Sojourner, 2018

Sojourner, 2018

Single-channel video (color, sound); 22 minutes, 41 seconds
Courtesy of the artist, Corbett vs. Dempsey, Chicago, and Kate Werble Gallery, New York

Referenced throughout the exhibition, the Watts Towers take on an expanded role in Sojourner. In the video, Smith reimagines the 1966 group portrait taken by Bill Ray using a diverse cast of female actors whose actions were both scripted and improvised. The video was shot at the Joshua Tree Outdoor Museum, a freely accessible, ten-acre environment created by assemblage sculptor Noah Purifoy, who began his practice by transforming detritus from the 1965 Watts Rebellion into works of art.
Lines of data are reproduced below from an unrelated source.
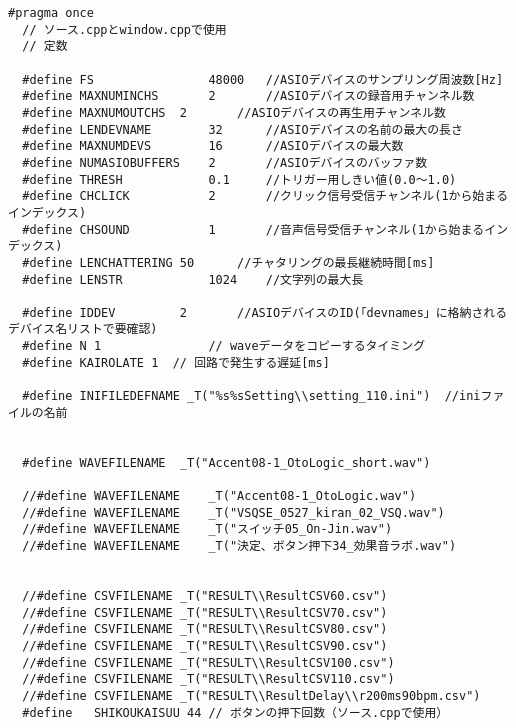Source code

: \begin{lstlisting}[caption=main.h]
  #pragma once
  // ソース.cppとwindow.cppで使用
  // 定数

  #define FS				48000	//ASIOデバイスのサンプリング周波数[Hz]
  #define MAXNUMINCHS		2		//ASIOデバイスの録音用チャンネル数
  #define MAXNUMOUTCHS	2		//ASIOデバイスの再生用チャンネル数
  #define LENDEVNAME		32		//ASIOデバイスの名前の最大の長さ
  #define MAXNUMDEVS		16		//ASIOデバイスの最大数
  #define NUMASIOBUFFERS	2		//ASIOデバイスのバッファ数
  #define THRESH			0.1		//トリガー用しきい値(0.0～1.0)
  #define CHCLICK			2		//クリック信号受信チャンネル(1から始まるインデックス)
  #define CHSOUND			1		//音声信号受信チャンネル(1から始まるインデックス)
  #define LENCHATTERING	50		//チャタリングの最長継続時間[ms]
  #define LENSTR			1024	//文字列の最大長

  #define IDDEV			2		//ASIOデバイスのID(「devnames」に格納されるデバイス名リストで要確認)
  #define N 1               // waveデータをコピーするタイミング
  #define KAIROLATE 1  // 回路で発生する遅延[ms]

  #define INIFILEDEFNAME _T("%s%sSetting\\setting_110.ini")  //iniファイルの名前


  #define WAVEFILENAME	_T("Accent08-1_OtoLogic_short.wav")

  //#define WAVEFILENAME	_T("Accent08-1_OtoLogic.wav")
  //#define WAVEFILENAME	_T("VSQSE_0527_kiran_02_VSQ.wav")
  //#define WAVEFILENAME	_T("スイッチ05_On-Jin.wav")
  //#define WAVEFILENAME	_T("決定、ボタン押下34_効果音ラボ.wav")


  //#define CSVFILENAME _T("RESULT\\ResultCSV60.csv")
  //#define CSVFILENAME _T("RESULT\\ResultCSV70.csv")
  //#define CSVFILENAME _T("RESULT\\ResultCSV80.csv")
  //#define CSVFILENAME _T("RESULT\\ResultCSV90.csv")
  //#define CSVFILENAME _T("RESULT\\ResultCSV100.csv")
  //#define CSVFILENAME _T("RESULT\\ResultCSV110.csv")
  //#define CSVFILENAME _T("RESULT\\ResultDelay\\r200ms90bpm.csv")
  #define	SHIKOUKAISUU 44 // ボタンの押下回数（ソース.cppで使用）

  \end{lstlisting}


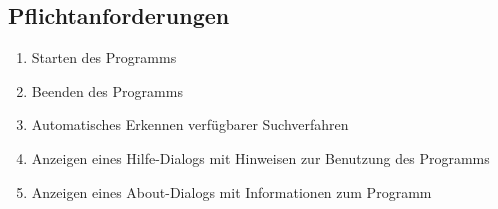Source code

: \subsection{Pflichtanforderungen}
\begin{enumerate} [label=\bfseries /F \arabic*0/, leftmargin=*]
	\item Starten des Programms \label{f:programmstart}
	\item Beenden des Programms \label{f:beenden}
	\item Automatisches Erkennen verfügbarer Suchverfahren \label{f:erkennen_suchverfahren}
	\item Anzeigen eines Hilfe-Dialogs mit Hinweisen zur Benutzung des Programms \label{f:hilfe}
	\item Anzeigen eines About-Dialogs mit Informationen zum Programm \label{f:about}
	\newline
 

\end{enumerate}
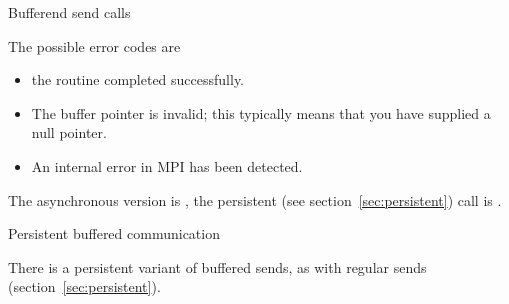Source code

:  {Bufferend send calls}

The possible error codes are
\begin{itemize}
\item {} the routine completed successfully.
\item {} The buffer pointer is invalid;
  this typically means that you have supplied a null pointer.
\item {} An internal error in MPI has been detected.
\end{itemize}

The asynchronous version is , the persistent
(see section~\ref{sec:persistent}) call is .

 {Persistent buffered communication}

There is a persistent variant 
of buffered sends, as with regular
sends (section~\ref{sec:persistent}).

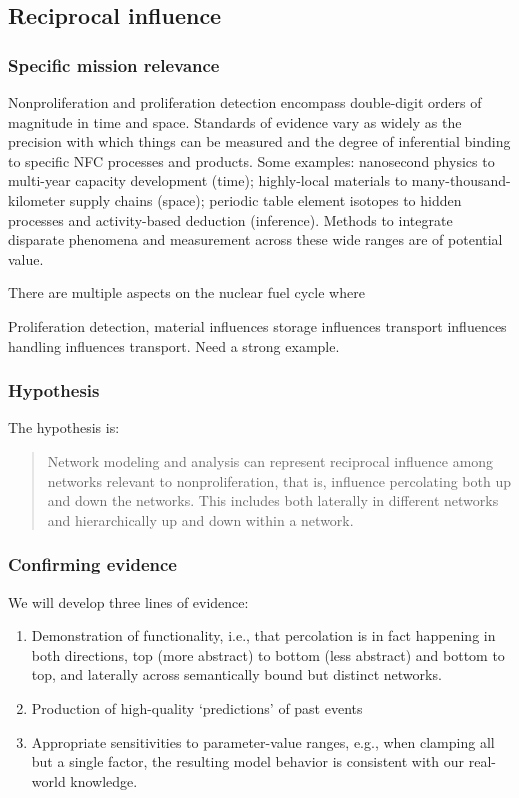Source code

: \documentclass{article} %
\begin{document}
\pagebreak
\subsection{Reciprocal influence}
\subsubsection{Specific mission relevance}

Nonproliferation and proliferation detection encompass double-digit orders of magnitude in time and space. Standards of evidence vary as widely as the precision with which things can be measured and the degree of inferential binding to specific NFC processes and products. Some examples: nanosecond physics to multi-year capacity development (time); highly-local materials to many-thousand-kilometer supply chains (space); periodic table element isotopes to hidden processes and activity-based deduction (inference). Methods to integrate disparate phenomena and measurement across these wide ranges are of potential value. 

There are multiple aspects on the nuclear fuel cycle where 

Proliferation detection, material influences storage influences transport influences handling influences transport. Need a strong example. 

\subsubsection{Hypothesis}
The hypothesis is:
\begin{quote}
Network modeling and analysis can represent reciprocal influence among networks relevant to nonproliferation, that is, influence percolating both up and down the networks. This includes both laterally in different networks and hierarchically up and down within a network.
\end{quote}

\subsubsection{Confirming evidence}
We will develop three lines of evidence:
\begin{enumerate}
\item Demonstration of functionality, i.e., that percolation is in fact happening in both directions, top (more abstract) to bottom (less abstract) and bottom to top, and laterally across semantically bound but distinct networks.
\item Production of high-quality `predictions' of past events
\item Appropriate sensitivities to parameter-value ranges, e.g., when clamping all but a single factor, the resulting model behavior is consistent with our real-world knowledge.
\end{enumerate}
\end{document}
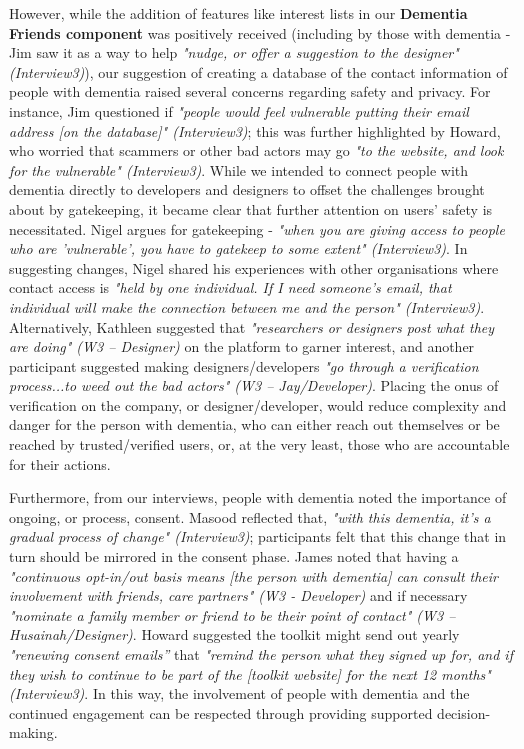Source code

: However, while the addition of features like interest lists in our \textbf{Dementia Friends component} was positively received (including by those with dementia - Jim saw it as a way to help \textit{"nudge, or offer a suggestion to the designer" (Interview3)}), our suggestion of creating a database of the contact information of people with dementia raised several concerns regarding safety and privacy. For instance, Jim questioned if \textit{"people would feel vulnerable putting their email address [on the database]" (Interview3)}; this was further highlighted by Howard, who worried that scammers or other bad actors may go \textit{"to the website, and look for the vulnerable" (Interview3)}. While we intended to connect people with dementia directly to developers and designers to offset the challenges brought about by gatekeeping, it became clear that further attention on users’ safety is necessitated. Nigel argues for gatekeeping - \textit{"when you are giving access to people who are 'vulnerable', you have to gatekeep to some extent" (Interview3)}. In suggesting changes, Nigel shared his experiences with other organisations where contact access is \textit{"held by one individual. If I need someone's email, that individual will make the connection between me and the person" (Interview3)}. Alternatively, Kathleen suggested that \textit{"researchers or designers post what they are doing" (W3 – Designer)} on the platform to garner interest, and another participant suggested making designers/developers \textit{"go through a verification process...to weed out the bad actors" (W3 – Jay/Developer)}. Placing the onus of verification on the company, or designer/developer, would reduce complexity and danger for the person with dementia, who can either reach out themselves or be reached by trusted/verified users, or, at the very least, those who are accountable for their actions. 

Furthermore, from our interviews, people with dementia noted the importance of ongoing, or process, consent. Masood reflected that, \textit{"with this dementia, it's a gradual process of change" (Interview3)}; participants felt that this change that in turn should be mirrored in the consent phase. James noted that having a \textit{"continuous opt-in/out basis means [the person with dementia] can consult their involvement with friends, care partners" (W3 - Developer)} and if necessary \textit{"nominate a family member or friend to be their point of contact" (W3 – Husainah/Designer)}. Howard suggested the toolkit might send out yearly \textit{"renewing consent emails”} that \textit{"remind the person what they signed up for, and if they wish to continue to be part of the [toolkit website] for the next 12 months" (Interview3)}. In this way, the involvement of people with dementia and the continued engagement can be respected through providing supported decision-making. 

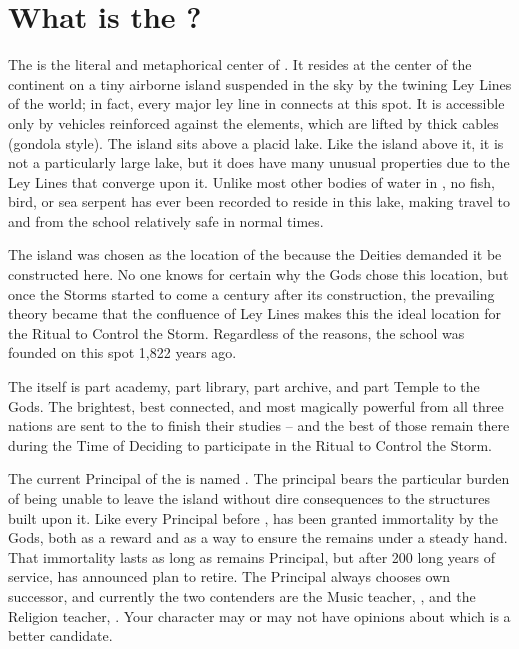 \documentclass[blue]{GL2020}
\begin{document}
\name{\bSchool{}}

\section*{What is the \pSchool{}?}
The \pSchool{} is the literal and metaphorical center of \pEarth{}. It resides at the center of the continent on a tiny airborne island suspended in the sky by the twining Ley Lines of the world; in fact, every major ley line in \pEarth{} connects at this spot. It is accessible only by vehicles reinforced against the elements, which are lifted by thick cables (gondola style). The island sits above a placid lake. Like the island above it, it is not a particularly large lake, but it does have many unusual properties due to the Ley Lines that converge upon it. Unlike most other bodies of water in \pEarth{}, no fish, bird, or sea serpent has ever been recorded to reside in this lake, making travel to and from the school relatively safe in normal times.

The island was chosen as the location of the \pSc{} because the Deities demanded it be constructed here. No one knows for certain why the Gods chose this location, but once the Storms started to come a century after its construction, the prevailing theory became that the confluence of Ley Lines makes this the ideal location for the Ritual to Control the Storm. Regardless of the reasons, the school was founded on this spot 1,822 years ago.

The \pSc{} itself is part academy, part library, part archive, and part Temple to the Gods. The brightest, best connected, and most magically powerful from all three nations are sent to the \pSchool{} to finish their studies -- and the best of those remain there during the Time of Deciding to participate in the Ritual to Control the Storm.

The current Principal of the \pSc{} is named \cPrincipal{\full}. The principal bears the particular burden of being unable to leave the island without dire consequences to the structures built upon it. Like every Principal before \cPrincipal{\them}, \cPrincipal{} has been granted immortality by the Gods, both as a reward and as a way to ensure the \pSc{} remains under a steady hand. That immortality lasts as long as \cPrincipal{} remains Principal, but after 200 long years of service, \cPrincipal{\they} has announced \cPrincipal{\their} plan to retire. The Principal always chooses \cPrincipal{\their} own successor, and currently the two contenders are the Music teacher, \cMusic{\full}, and the Religion teacher, \cBeetle{\full}. Your character may or may not have opinions about which is a better candidate.
\end{document}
Purifoy was also a founding director of the Watts Towers Art Center and, as a member of the California Arts Council, initiated projects focused on using art as a tool for social change.

 

Additionally, Sojourner references the Combahee River Collective (1974–80), a Boston-based group of anti-capitalist Black lesbians who fought to redress concerns overlooked by mainstream (heterosexual, white, middle-class) feminism. Widely credited with coining the term “identity politics,” their influential document, “The Combahee River Collective Statement” (1977), is quoted throughout the film, and interwoven with the words of Alice Coltrane and Rebecca Cox Jackson.